Records provided:
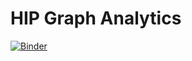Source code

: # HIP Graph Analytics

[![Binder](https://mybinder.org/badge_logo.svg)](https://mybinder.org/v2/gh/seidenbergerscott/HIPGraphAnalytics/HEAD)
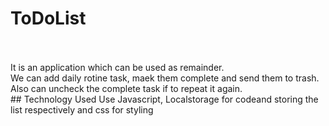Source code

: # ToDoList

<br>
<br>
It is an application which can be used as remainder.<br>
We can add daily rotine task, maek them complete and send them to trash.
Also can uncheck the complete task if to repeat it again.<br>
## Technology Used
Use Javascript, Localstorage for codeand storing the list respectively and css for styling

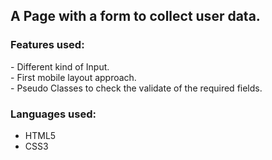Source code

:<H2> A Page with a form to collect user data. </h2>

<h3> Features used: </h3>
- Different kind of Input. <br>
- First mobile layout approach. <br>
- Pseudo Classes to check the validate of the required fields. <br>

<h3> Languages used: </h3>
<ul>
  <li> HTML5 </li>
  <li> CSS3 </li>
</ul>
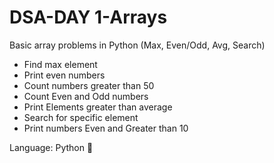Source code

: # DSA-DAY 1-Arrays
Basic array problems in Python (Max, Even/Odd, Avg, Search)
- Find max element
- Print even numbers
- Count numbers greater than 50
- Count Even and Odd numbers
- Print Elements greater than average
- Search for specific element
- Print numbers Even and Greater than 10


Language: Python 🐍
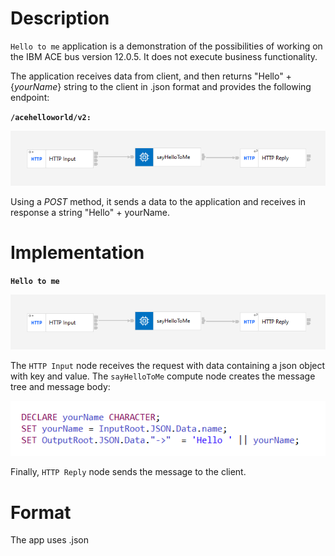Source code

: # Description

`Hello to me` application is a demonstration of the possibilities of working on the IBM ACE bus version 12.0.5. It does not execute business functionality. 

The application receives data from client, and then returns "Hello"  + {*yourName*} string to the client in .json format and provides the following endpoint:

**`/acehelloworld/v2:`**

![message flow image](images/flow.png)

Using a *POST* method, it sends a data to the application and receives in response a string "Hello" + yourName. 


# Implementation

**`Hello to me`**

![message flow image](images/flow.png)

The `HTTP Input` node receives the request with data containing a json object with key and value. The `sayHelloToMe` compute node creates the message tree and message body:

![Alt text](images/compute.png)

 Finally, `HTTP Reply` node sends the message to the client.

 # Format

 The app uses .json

What is required: Give again, exactly, the lines starting at the first entry above and ending at the line with "- Find max element"; please leave pictures out.

Expected output:
Source code

: # HIP Graph Analytics

[![Binder](https://mybinder.org/badge_logo.svg)](https://mybinder.org/v2/gh/seidenbergerscott/HIPGraphAnalytics/HEAD)
Source code

: # ToDoList

<br>
<br>
It is an application which can be used as remainder.<br>
We can add daily rotine task, maek them complete and send them to trash.
Also can uncheck the complete task if to repeat it again.<br>
## Technology Used
Use Javascript, Localstorage for codeand storing the list respectively and css for styling

Source code

:<H2> A Page with a form to collect user data. </h2>

<h3> Features used: </h3>
- Different kind of Input. <br>
- First mobile layout approach. <br>
- Pseudo Classes to check the validate of the required fields. <br>

<h3> Languages used: </h3>
<ul>
  <li> HTML5 </li>
  <li> CSS3 </li>
</ul>
Source code

: # DSA-DAY 1-Arrays
Basic array problems in Python (Max, Even/Odd, Avg, Search)
- Find max element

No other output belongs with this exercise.